Aim 2, Phase 2 will test the intervention developed in Phase 1 on pediatric diabetes providers. We will assess feasibility (how likely is it that providers will participate in this intervention) and acceptability (do providers find this intervention useful). We will also look to see if there is any impact on diabetes technology recommendation after
receiving the intervention.

Relevance to T1D

This proposed research is highly relevant to type 1 diabetes (T1D) as it aims to understand and address barriers to diabetes technology use in children with T1D and public insurance.

T1D is a common disease affecting one in 300 children in the US. Recent population level data have demonstrated that more children are being diagnosed with T1D and this is being driven, in part, by an increase in T1D rates for children from diverse racial/ethnic backgrounds.
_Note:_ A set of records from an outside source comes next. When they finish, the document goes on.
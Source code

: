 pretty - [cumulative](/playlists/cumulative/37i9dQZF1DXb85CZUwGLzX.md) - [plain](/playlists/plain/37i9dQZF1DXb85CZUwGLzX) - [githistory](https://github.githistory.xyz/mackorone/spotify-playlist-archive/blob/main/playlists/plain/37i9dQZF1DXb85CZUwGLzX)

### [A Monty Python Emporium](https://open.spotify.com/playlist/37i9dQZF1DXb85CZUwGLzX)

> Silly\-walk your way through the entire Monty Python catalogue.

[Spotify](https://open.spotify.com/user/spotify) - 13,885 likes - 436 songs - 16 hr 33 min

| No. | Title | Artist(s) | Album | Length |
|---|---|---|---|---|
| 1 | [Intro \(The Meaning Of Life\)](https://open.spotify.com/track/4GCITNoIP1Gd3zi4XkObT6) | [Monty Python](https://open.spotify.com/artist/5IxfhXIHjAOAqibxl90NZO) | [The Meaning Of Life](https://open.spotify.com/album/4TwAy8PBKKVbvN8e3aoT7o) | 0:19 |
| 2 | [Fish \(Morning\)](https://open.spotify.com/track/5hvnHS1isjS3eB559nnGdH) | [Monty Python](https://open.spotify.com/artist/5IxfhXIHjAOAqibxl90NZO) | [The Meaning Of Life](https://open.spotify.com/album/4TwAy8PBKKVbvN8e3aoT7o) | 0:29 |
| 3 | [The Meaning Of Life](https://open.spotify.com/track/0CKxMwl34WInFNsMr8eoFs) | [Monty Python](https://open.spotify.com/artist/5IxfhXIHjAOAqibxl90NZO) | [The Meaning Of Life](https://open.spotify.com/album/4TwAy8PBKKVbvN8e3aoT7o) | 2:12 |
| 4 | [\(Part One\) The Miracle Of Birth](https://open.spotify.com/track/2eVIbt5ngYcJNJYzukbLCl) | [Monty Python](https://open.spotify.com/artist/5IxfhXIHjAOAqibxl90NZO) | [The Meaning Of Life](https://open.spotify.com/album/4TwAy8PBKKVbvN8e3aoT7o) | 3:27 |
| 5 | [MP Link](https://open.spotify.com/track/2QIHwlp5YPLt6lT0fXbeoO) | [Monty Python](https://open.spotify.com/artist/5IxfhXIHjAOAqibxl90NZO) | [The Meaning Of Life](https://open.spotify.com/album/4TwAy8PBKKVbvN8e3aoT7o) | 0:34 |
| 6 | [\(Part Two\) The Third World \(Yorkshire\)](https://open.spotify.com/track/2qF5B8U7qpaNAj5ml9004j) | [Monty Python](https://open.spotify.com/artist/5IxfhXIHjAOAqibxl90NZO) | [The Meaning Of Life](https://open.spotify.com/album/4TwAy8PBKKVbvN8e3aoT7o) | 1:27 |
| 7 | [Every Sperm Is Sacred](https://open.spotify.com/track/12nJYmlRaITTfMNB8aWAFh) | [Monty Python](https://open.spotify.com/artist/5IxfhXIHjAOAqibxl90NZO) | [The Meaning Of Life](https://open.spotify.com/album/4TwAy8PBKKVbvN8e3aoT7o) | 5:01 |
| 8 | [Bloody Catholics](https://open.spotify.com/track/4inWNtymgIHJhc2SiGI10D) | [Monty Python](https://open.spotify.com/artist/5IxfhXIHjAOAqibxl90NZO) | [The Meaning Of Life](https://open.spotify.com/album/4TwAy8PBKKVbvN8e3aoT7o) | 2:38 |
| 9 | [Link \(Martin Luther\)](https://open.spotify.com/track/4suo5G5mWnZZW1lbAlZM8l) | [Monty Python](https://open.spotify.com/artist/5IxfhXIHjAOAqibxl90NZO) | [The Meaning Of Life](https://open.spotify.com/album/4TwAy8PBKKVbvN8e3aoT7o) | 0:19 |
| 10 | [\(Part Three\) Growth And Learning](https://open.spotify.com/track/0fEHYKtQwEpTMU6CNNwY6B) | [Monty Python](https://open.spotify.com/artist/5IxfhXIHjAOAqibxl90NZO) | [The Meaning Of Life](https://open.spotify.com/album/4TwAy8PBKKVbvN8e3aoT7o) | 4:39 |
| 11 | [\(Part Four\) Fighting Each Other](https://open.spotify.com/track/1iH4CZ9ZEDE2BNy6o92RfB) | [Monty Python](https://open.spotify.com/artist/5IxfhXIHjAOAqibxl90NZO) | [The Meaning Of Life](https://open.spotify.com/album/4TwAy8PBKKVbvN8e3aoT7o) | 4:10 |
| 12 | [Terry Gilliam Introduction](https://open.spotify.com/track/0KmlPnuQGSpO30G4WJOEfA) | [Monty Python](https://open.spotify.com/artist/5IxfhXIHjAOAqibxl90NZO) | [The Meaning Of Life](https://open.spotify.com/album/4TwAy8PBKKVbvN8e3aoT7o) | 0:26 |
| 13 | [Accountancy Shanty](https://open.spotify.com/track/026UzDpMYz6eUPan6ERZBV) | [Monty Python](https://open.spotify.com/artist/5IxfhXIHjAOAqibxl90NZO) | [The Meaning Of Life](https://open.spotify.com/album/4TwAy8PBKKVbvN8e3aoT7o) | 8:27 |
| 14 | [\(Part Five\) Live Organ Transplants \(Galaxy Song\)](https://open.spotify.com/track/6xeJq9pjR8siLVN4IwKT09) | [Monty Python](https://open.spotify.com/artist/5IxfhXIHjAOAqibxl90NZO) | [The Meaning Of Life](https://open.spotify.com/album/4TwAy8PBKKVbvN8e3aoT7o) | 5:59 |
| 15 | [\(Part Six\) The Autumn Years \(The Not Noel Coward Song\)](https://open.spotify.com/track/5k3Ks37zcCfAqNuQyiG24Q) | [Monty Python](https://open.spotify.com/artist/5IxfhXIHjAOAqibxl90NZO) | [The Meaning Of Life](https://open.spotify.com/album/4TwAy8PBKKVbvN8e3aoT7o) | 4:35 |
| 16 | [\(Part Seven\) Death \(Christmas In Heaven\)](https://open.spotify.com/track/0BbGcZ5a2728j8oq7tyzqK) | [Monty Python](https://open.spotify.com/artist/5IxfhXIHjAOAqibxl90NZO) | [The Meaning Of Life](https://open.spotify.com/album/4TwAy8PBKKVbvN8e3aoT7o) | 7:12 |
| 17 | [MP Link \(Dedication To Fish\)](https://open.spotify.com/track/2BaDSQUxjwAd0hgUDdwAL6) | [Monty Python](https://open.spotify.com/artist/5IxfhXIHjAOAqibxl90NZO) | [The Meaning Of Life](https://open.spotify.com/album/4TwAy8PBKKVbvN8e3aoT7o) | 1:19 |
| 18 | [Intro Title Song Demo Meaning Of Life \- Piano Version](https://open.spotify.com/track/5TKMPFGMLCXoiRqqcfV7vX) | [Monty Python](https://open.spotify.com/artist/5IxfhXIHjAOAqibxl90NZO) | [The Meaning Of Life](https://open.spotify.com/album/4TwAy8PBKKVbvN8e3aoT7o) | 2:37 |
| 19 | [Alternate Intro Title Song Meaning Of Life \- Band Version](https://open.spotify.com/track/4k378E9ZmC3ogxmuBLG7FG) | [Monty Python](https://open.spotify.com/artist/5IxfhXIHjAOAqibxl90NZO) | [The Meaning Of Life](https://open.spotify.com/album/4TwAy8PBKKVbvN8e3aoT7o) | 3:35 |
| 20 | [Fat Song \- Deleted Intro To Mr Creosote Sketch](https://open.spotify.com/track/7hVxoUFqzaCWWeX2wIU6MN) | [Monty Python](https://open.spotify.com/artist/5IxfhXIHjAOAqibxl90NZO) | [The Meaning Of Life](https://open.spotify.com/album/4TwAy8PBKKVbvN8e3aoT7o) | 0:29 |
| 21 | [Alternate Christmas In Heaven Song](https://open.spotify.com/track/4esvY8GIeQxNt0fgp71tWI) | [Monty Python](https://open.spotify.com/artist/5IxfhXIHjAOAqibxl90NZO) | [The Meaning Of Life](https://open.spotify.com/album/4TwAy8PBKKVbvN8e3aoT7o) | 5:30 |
An additional consideration of T1D management in the US is the cost of health care which can place an economically sound family at financial risk due to both routine and unexpected care costs. For families that are already financially vulnerable, T1D management options are often limited. In the United States, cost and insurance coverage are major considerations in the choice of T1D management.

The latest national and international guidelines by the American Diabetes Association and the International Society for Pediatric and Adolescent Diabetes recommends a hemoglobin A1c (HbA1c) goal of <7%. This goal challenges even the most informed, motivated, and socioeconomically privileged family and data demonstrate that this goal is less likely to be reached for children in the US who come from minoritized groups. The HbA1c goal is set to minimize complications associated with T1D as improvements in blood glucose values are associated with improvements in short- and long- term complications. It is clear that diabetes technology use supports children in meeting these HbA1c goals.

Continuous glucose monitoring, insulin pumps, and automated insulin delivery systems have transformed T1D management for children and are associated with improvements in blood glucose values as well as psychosocial benefits. These benefits associated with diabetes technology are currently preferentially experienced by children from higher socioeconomic groups and of non-minoritized racial/ethnic groups as they have higher diabetes technology use. These disparities in diabetes technology use and HbA1c have only recently been recognized. Very little is understood on why these disparities exist and studies have not been designed with direct input from the minoritized group and their stakeholders who have the most insight on drivers of disparities.

Thus, considering the increasing diversity of pediatric T1D, the cost of having T1D in the US, the HbA1c goals inconsistently met by minoritized children, and the worsening disparities in diabetes technology use, this proposal is relevant to a broad group of children with T1D and their families. Grounded in the experiences of children with public insurance, their
parents/guardians, and their providers, this proposed study is at the forefront of T1D disparities and offers a robust and systematic evidence base that can identify barriers and promoters to diabetes technology, thereby addressing disparities in pediatric T1D.